Однако эта инверсия к социальности воплощалась в уникальном исторического медиуме — языке, который и является свидетельством парадоксального единства/разобщения человечества. При анализе происхождения языка Поршнев вновь использует историческую визуализизацию и ищет естественно-научное (физиологическое, основанное на теории тормозной доминанты, заимствованной у Ухтомского) объяснение драмы внушения и антивнушения, подчинения и освобождения от принудительной власти звуков, разворачивавшейся на границе между человеческими популяциями [43].

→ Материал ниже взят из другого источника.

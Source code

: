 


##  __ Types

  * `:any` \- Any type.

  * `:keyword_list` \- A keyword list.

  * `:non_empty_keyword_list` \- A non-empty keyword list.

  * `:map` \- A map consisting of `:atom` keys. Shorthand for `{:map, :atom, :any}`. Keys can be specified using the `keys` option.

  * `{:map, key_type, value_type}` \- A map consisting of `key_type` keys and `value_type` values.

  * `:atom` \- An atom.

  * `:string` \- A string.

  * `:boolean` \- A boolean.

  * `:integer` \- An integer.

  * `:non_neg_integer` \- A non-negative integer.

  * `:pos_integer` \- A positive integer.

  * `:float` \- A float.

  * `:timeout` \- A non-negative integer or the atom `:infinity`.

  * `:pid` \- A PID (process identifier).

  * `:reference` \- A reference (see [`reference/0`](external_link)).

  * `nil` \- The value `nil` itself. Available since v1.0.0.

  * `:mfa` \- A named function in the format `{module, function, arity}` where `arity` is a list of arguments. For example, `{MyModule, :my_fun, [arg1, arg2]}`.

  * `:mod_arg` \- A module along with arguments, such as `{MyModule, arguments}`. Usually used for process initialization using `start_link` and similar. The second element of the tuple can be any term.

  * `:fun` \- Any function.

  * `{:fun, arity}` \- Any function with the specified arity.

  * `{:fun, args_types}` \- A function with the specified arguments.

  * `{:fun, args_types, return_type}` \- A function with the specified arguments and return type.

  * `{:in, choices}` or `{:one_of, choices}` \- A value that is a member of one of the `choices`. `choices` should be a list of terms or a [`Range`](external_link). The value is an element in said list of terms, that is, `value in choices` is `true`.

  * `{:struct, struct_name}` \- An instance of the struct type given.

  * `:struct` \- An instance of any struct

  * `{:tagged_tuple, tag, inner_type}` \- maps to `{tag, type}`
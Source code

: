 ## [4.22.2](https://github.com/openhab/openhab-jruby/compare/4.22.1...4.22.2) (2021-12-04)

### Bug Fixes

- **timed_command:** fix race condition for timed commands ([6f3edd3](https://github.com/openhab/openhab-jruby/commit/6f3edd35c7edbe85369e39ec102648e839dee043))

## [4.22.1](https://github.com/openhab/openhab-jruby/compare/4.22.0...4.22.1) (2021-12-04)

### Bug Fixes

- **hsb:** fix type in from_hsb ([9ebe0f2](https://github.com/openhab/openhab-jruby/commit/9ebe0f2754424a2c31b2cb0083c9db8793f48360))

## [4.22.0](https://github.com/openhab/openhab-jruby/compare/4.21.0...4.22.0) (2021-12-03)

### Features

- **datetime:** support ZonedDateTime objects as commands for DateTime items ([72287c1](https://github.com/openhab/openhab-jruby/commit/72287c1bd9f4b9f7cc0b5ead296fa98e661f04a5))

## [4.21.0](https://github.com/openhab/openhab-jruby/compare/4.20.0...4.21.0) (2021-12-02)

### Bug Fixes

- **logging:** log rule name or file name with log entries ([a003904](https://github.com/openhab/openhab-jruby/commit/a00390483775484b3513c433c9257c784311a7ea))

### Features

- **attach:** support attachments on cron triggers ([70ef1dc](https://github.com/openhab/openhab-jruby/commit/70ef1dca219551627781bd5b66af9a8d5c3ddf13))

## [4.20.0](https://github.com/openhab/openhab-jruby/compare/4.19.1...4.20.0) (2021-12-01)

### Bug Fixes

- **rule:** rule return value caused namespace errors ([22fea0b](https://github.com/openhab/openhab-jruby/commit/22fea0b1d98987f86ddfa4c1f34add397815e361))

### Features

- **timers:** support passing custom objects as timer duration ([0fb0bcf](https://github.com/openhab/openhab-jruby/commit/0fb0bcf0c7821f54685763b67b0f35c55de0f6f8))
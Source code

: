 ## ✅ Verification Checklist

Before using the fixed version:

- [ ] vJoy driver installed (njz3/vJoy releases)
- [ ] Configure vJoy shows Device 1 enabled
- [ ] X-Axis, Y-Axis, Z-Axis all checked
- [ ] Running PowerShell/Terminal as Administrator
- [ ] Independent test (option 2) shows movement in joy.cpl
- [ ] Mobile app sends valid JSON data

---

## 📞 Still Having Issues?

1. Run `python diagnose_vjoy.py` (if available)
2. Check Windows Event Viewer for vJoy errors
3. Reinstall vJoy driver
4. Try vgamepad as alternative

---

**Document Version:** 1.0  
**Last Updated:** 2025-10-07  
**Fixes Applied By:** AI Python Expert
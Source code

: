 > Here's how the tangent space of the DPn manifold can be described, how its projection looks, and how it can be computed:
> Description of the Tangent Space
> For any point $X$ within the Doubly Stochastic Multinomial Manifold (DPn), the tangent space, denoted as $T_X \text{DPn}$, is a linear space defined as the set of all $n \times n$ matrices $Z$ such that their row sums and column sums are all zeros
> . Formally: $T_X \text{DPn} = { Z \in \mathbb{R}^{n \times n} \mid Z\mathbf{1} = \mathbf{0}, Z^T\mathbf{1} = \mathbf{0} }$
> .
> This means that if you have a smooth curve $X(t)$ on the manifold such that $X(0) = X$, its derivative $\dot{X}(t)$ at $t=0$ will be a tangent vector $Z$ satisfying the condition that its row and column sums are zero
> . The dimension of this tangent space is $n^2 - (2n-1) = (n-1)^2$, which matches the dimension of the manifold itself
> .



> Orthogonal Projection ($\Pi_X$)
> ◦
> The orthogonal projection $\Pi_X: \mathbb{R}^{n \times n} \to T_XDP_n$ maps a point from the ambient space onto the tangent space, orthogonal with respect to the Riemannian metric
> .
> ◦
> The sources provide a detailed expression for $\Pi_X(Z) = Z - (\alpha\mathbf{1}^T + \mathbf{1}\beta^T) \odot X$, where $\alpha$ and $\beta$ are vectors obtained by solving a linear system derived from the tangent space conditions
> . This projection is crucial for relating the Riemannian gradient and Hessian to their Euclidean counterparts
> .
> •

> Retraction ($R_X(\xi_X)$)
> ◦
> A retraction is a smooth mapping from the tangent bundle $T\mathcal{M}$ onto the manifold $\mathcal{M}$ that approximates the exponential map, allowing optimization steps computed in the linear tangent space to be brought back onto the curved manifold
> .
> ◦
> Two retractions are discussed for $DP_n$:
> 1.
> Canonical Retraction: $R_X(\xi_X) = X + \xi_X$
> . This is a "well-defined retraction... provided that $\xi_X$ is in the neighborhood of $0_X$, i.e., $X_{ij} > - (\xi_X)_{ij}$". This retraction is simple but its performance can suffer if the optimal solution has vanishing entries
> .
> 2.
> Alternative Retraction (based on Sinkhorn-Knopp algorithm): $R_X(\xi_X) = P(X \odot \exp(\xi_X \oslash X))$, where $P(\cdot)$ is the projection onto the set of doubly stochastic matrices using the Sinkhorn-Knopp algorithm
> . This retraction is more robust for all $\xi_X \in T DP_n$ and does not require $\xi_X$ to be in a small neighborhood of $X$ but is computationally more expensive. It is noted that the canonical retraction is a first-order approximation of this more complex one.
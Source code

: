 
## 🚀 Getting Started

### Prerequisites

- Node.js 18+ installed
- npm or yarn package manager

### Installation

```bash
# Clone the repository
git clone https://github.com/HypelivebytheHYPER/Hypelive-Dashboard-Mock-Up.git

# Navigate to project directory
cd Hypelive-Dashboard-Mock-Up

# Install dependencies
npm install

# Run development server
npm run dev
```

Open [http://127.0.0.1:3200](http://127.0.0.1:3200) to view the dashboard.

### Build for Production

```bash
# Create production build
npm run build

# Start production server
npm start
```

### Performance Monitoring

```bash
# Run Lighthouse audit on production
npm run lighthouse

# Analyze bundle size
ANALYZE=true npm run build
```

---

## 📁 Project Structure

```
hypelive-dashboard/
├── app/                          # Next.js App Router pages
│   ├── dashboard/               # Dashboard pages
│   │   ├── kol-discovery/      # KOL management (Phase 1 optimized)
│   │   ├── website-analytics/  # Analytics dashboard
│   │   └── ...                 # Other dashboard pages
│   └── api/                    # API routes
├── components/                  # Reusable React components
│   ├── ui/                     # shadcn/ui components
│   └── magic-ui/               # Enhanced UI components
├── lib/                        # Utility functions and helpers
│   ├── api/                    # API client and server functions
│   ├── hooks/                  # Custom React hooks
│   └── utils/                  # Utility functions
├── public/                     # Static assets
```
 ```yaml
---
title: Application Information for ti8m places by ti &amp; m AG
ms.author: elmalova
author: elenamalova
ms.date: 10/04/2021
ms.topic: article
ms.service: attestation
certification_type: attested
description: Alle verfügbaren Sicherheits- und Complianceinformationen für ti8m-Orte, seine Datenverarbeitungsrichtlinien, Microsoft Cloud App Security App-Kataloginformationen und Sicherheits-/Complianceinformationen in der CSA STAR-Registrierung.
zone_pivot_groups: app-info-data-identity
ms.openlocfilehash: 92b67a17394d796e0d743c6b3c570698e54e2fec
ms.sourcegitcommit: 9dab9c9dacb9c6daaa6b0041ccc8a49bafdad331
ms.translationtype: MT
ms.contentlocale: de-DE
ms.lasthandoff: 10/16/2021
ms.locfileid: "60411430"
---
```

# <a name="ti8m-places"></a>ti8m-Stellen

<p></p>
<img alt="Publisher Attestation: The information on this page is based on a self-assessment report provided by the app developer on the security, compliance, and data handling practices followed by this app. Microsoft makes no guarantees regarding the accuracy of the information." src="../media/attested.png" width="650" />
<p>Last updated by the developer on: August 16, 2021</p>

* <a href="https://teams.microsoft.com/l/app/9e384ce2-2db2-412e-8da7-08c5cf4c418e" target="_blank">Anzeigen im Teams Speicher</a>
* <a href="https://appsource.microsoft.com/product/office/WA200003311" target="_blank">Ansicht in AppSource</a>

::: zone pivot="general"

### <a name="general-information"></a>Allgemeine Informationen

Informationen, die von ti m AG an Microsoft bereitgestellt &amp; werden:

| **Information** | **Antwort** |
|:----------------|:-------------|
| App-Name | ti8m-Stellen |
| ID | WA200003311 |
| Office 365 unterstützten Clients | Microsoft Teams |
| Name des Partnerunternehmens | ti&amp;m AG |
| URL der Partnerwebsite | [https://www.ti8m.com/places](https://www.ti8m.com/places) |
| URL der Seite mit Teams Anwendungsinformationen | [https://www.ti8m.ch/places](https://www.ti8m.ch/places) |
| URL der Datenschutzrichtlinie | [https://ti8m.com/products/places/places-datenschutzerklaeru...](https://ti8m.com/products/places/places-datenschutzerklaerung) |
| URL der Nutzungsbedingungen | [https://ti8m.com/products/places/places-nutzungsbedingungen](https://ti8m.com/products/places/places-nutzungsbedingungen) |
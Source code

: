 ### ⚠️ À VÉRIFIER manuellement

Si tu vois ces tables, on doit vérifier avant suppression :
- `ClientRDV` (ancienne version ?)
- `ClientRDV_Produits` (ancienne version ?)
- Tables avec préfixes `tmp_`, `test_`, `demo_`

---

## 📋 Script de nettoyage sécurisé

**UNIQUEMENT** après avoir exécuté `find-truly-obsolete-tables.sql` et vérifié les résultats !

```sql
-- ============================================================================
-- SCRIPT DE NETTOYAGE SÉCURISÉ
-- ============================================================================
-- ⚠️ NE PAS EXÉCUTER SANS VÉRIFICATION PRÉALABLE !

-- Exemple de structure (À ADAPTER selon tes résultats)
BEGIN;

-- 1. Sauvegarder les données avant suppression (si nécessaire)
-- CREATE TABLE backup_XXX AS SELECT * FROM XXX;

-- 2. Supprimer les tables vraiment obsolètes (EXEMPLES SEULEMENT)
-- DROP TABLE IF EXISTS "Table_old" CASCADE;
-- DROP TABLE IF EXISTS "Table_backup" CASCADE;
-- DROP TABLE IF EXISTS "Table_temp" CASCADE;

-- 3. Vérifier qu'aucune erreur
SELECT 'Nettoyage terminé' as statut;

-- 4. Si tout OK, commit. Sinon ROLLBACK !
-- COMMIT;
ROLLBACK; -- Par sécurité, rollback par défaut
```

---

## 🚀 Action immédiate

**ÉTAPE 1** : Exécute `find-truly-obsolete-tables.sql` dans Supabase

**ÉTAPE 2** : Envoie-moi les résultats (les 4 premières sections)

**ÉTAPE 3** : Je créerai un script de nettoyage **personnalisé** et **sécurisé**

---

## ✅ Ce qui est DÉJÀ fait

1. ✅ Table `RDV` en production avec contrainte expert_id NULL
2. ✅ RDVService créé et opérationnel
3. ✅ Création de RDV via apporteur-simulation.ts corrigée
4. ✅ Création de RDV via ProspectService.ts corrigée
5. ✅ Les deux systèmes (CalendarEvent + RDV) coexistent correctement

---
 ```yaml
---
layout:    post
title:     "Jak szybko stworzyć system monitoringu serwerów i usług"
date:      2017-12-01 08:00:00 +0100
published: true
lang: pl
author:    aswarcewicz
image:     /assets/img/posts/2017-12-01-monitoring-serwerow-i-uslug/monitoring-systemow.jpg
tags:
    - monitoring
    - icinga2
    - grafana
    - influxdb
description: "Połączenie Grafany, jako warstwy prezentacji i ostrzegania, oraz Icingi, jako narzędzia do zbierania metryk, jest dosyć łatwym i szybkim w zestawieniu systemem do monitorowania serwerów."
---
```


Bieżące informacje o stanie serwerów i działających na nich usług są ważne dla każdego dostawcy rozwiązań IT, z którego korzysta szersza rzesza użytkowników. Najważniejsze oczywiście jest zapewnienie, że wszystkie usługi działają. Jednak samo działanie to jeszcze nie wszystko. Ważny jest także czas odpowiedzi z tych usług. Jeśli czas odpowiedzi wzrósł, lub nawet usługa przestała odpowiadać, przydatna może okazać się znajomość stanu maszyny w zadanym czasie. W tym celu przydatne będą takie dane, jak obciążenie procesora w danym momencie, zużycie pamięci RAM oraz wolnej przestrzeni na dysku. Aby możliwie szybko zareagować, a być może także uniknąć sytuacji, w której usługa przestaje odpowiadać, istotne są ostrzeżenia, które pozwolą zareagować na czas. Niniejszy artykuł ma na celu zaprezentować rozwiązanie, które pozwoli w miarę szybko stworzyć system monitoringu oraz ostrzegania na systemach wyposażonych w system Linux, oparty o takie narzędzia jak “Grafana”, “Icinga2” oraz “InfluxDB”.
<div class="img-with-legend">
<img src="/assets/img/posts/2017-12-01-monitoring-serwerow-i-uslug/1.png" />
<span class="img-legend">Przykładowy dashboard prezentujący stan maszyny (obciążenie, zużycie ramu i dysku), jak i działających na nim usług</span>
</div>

В языке отражена пугающая нас возможность массового подчинения и уничтожения себе подобных, возможность видеть в людях «нелюдей». Но в то же самое время именно в диалектически взрывоопасной негативности слова (заложенной на уровне физиологии мышления) Поршнев усматривал и главный мотор исторического движения от не-знания к знанию, от исходной реальности разделенности к осознанию человечеством своего единства. Нужно отметить, что как признание ключевой важности языка для понимания рождения человечества, так и диалектический подход к нему были подсказаны Поршневу не столько историческими реконструкциями, сколько русской религиозной философией начала ХХ века и характерной для нее трактовкой проблемы языка [44]. В частности, в обосновании тезиса о темной стороне слова (пружине истории) Поршнев опирался на неоплатонические идеи А.Ф. Лосева о негативной части слова (меоне), через который только и может явить себя миру Бог [45]. Только в случае Поршнева негативность меона давала не возможность приобщения к божественной благодати, но надежду на потенциально революционное осознание единства человечества.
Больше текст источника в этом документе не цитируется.